_Task requirements_
Show every line below where "creates" can be found.

_Provided records_
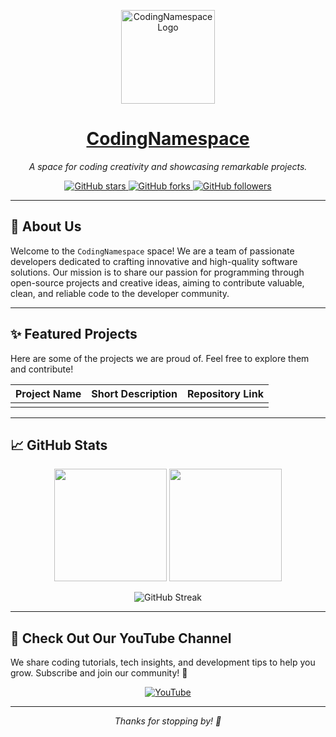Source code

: 
<p align="center">
  <a href="https://github.com/CodingNamespace">
    <img src="https://user-images.githubusercontent.com/18350557/176309783-0785949b-9127-417c-8b55-ab5a4333674e.gif" alt="CodingNamespace Logo" width="150">
  </a>
</p>

<h1 align="center">
  <a href="https://github.com/CodingNamespace">CodingNamespace</a>
</h1>

<p align="center">
  <em>A space for coding creativity and showcasing remarkable projects.</em>
</p>

<p align="center">
  <a href="https://github.com/CodingNamespace/stargazers">
    <img src="https://img.shields.io/github/stars/CodingNamespace?style=social" alt="GitHub stars">
  </a>
  <a href="https://github.com/CodingNamespace/network/members">
    <img src="https://img.shields.io/github/forks/CodingNamespace?style=social" alt="GitHub forks">
  </a>
  <a href="https://github.com/CodingNamespace/followers">
    <img src="https://img.shields.io/github/followers/CodingNamespace?style=social" alt="GitHub followers">
  </a>
</p>

---

## 📖 About Us

Welcome to the `CodingNamespace` space! We are a team of passionate developers dedicated to crafting innovative and high-quality software solutions. Our mission is to share our passion for programming through open-source projects and creative ideas, aiming to contribute valuable, clean, and reliable code to the developer community.

---

## ✨ Featured Projects

Here are some of the projects we are proud of. Feel free to explore them and contribute!

| Project Name | Short Description | Repository Link |
| :----------- | :---------------- | :-------------- |
|              |                   |                 |


---

## 📈 GitHub Stats

<p align="center">
  <img height="180em" src="https://github-readme-stats.vercel.app/api?username=CodingNamespace&show_icons=true&theme=radical&include_all_commits=true&count_private=true"/>
  <img height="180em" src="https://github-readme-stats.vercel.app/api/top-langs/?username=CodingNamespace&layout=compact&langs_count=8&theme=radical"/>
</p>

<p align="center">
  <img src="https://github-readme-streak-stats.herokuapp.com/?user=CodingNamespace&theme=radical" alt="GitHub Streak">
</p>

---

## 🎥 Check Out Our YouTube Channel

We share coding tutorials, tech insights, and development tips to help you grow. Subscribe and join our community! 🔔

<p align="center">
  <a href="https://www.youtube.com/@CodingNamespace">
    <img src="https://img.shields.io/badge/YouTube-FF0000?style=for-the-badge&logo=youtube&logoColor=white" alt="YouTube">
  </a>
</p>

---

<p align="center">
  <i>Thanks for stopping by! 🙏</i>
</p>
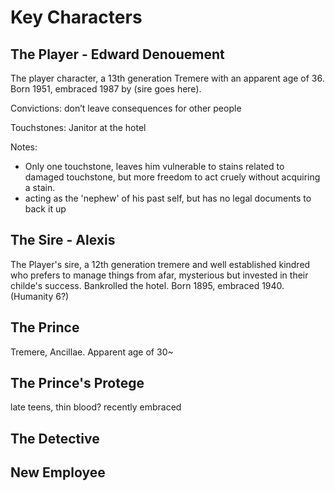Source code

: # Key Characters

## The Player - Edward Denouement

The player character, a 13th generation Tremere with an apparent age of 36. Born 1951, embraced 1987 by (sire goes here).

Convictions: don’t leave consequences for other people

Touchstones: Janitor at the hotel

Notes:

* Only one touchstone, leaves him vulnerable to stains related to damaged touchstone, but more freedom to act cruely without acquiring a stain.
* acting as the 'nephew' of his past self, but has no legal documents to back it up



## The Sire - Alexis

The Player's sire, a 12th generation tremere and well established kindred who prefers to manage things from afar, mysterious but invested in their childe's success. Bankrolled the hotel. Born 1895, embraced 1940. (Humanity 6?)&#x20;

## The Prince

Tremere, Ancillae. Apparent age of 30\~



## The Prince's Protege

late teens, thin blood? recently embraced

## The Detective

## New Employee
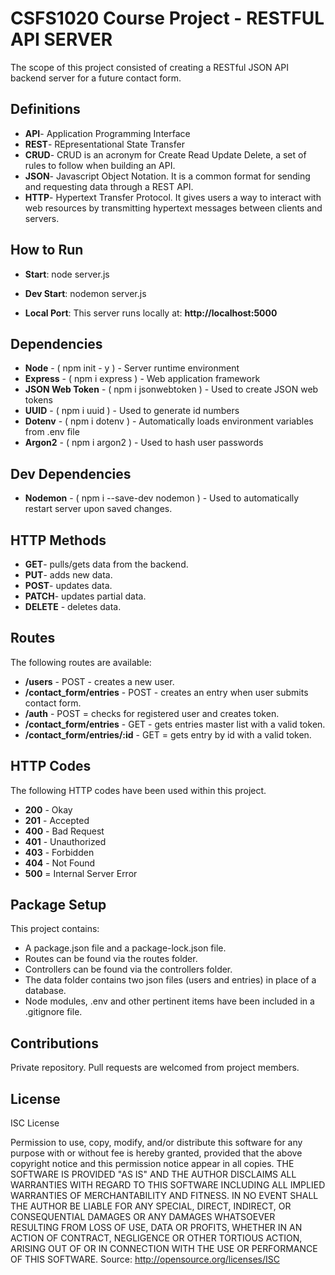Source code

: # CSFS1020 Course Project - RESTFUL API SERVER

The scope of this project consisted of creating a RESTful JSON API backend server for a future contact form.

## Definitions

- **API**- Application Programming Interface
- **REST**- REpresentational State Transfer
- **CRUD**- CRUD is an acronym for Create Read Update Delete, a set of rules to follow when building an API.
- **JSON**- Javascript Object Notation. It is a common format for sending and requesting data through a REST API.
- **HTTP**- Hypertext Transfer Protocol. It gives users a way to interact with web resources by transmitting hypertext messages between clients and servers.

## How to Run

- **Start**: node server.js

- **Dev Start**: nodemon server.js

- **Local Port**: This server runs locally at: **http://localhost:5000**

## Dependencies

- **Node** - ( npm init - y ) - Server runtime environment
- **Express** - ( npm i express ) - Web application framework
- **JSON Web Token** - ( npm i jsonwebtoken ) - Used to create JSON web tokens
- **UUID** - ( npm i uuid ) - Used to generate id numbers
- **Dotenv** - ( npm i dotenv ) - Automatically loads environment variables from .env file
- **Argon2** - ( npm i argon2 ) - Used to hash user passwords

## Dev Dependencies

- **Nodemon** - ( npm i --save-dev nodemon ) - Used to automatically restart server upon saved changes.

## HTTP Methods

- **GET**- pulls/gets data from the backend.
- **PUT**- adds new data.
- **POST**- updates data.
- **PATCH**- updates partial data.
- **DELETE** - deletes data.

## Routes

The following routes are available:

- **/users** - POST - creates a new user.
- **/contact_form/entries** - POST - creates an entry when user submits contact form.
- **/auth** - POST = checks for registered user and creates token.
- **/contact_form/entries** - GET - gets entries master list with a valid token.
- **/contact_form/entries/:id** - GET = gets entry by id with a valid token.

## HTTP Codes

The following HTTP codes have been used within this project.

- **200** - Okay
- **201** - Accepted
- **400** - Bad Request
- **401** - Unauthorized
- **403** - Forbidden
- **404** - Not Found
- **500** = Internal Server Error

## Package Setup

This project contains:

- A package.json file and a package-lock.json file.
- Routes can be found via the routes folder.
- Controllers can be found via the controllers folder.
- The data folder contains two json files (users and entries) in place of a database.
- Node modules, .env and other pertinent items have been included in a .gitignore file.

## Contributions

Private repository. Pull requests are welcomed from project members.

## License

ISC License

Permission to use, copy, modify, and/or distribute this software for any purpose with or without fee is hereby granted, provided that the above copyright notice and this permission notice appear in all copies.
THE SOFTWARE IS PROVIDED "AS IS" AND THE AUTHOR DISCLAIMS ALL WARRANTIES WITH REGARD TO THIS SOFTWARE INCLUDING ALL IMPLIED WARRANTIES OF MERCHANTABILITY AND FITNESS. IN NO EVENT SHALL THE AUTHOR BE LIABLE FOR ANY SPECIAL, DIRECT, INDIRECT, OR CONSEQUENTIAL DAMAGES OR ANY DAMAGES WHATSOEVER RESULTING FROM LOSS OF USE, DATA OR PROFITS, WHETHER IN AN ACTION OF CONTRACT, NEGLIGENCE OR OTHER TORTIOUS ACTION, ARISING OUT OF OR IN CONNECTION WITH THE USE OR PERFORMANCE OF THIS SOFTWARE.
Source: http://opensource.org/licenses/ISC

_Exercise solution_
- **/users** - POST - creates a new user.
- **/contact_form/entries** - POST - creates an entry when user submits contact form.
- **/auth** - POST = checks for registered user and creates token.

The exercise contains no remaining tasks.